Il valore della parola

    Letteratura e teatro

    Guicciardini ai problemi linguistici giunse, non per amore del linguaggio in se stesso, per il gusto che un artista ha della parola, bensì per quel desiderio di chiarezza che si spingeva in lui fino allo scrupolo, per togliere dal suo scritto ogni difformità, ogni diseguaglianza che potesse distrarre il lettore dal concetto esposto nella sua pagina. La sua scrittura doveva perciò tendere alla massima regolarità. Per questo motivo il Guicciardini, che non era un letterato, viene ad acquistare un senso vivissimo del valore della parola, un gusto tutto suo dell’esattezza verbale.
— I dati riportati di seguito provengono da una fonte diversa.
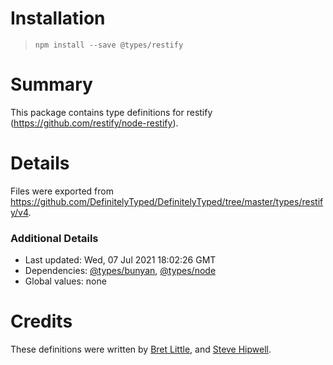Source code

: # Installation
> `npm install --save @types/restify`

# Summary
This package contains type definitions for restify (https://github.com/restify/node-restify).

# Details
Files were exported from https://github.com/DefinitelyTyped/DefinitelyTyped/tree/master/types/restify/v4.

### Additional Details
 * Last updated: Wed, 07 Jul 2021 18:02:26 GMT
 * Dependencies: [@types/bunyan](https://npmjs.com/package/@types/bunyan), [@types/node](https://npmjs.com/package/@types/node)
 * Global values: none

# Credits
These definitions were written by [Bret Little](https://github.com/blittle), and [Steve Hipwell](https://github.com/stevehipwell).
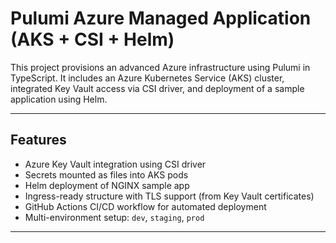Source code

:# Pulumi Azure Managed Application (AKS + CSI + Helm)

This project provisions an advanced Azure infrastructure using Pulumi in TypeScript. It includes an Azure Kubernetes Service (AKS) cluster, integrated Key Vault access via CSI driver, and deployment of a sample application using Helm.

---

## Features

- Azure Key Vault integration using CSI driver
- Secrets mounted as files into AKS pods
- Helm deployment of NGINX sample app
- Ingress-ready structure with TLS support (from Key Vault certificates)
- GitHub Actions CI/CD workflow for automated deployment
- Multi-environment setup: `dev`, `staging`, `prod`

---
    Lo storico fiorentino non componeva, come Machiavelli, commedie o capitoli, non aveva l’abitudine di citare versi nelle sue lettere o in altri suoi scritti; lesse però attentamente le Prose della volgar lingua del Bembo e, in base a quella lettura, propose a se stesso una serie di dubbi o quesiti ortografici che invece non preoccuparono affatto Machiavelli […].

     

     

    [Tratto con adattamenti da: Mario Fubini, La prosa del Guicciardini, in Studi sulla letteratura del Rinascimento, Firenze, Sansoni, 1948.

    Mario Fubini (1900 –1977), critico letterario e docente di Critica letteraria presso la Scuola Normale Superiore di Pisa, è stato socio dell’Accademia dei Lincei, direttore responsabile del Giornale Storico della Letteratura Italiana e della collana Classici Italiani della  Utet.]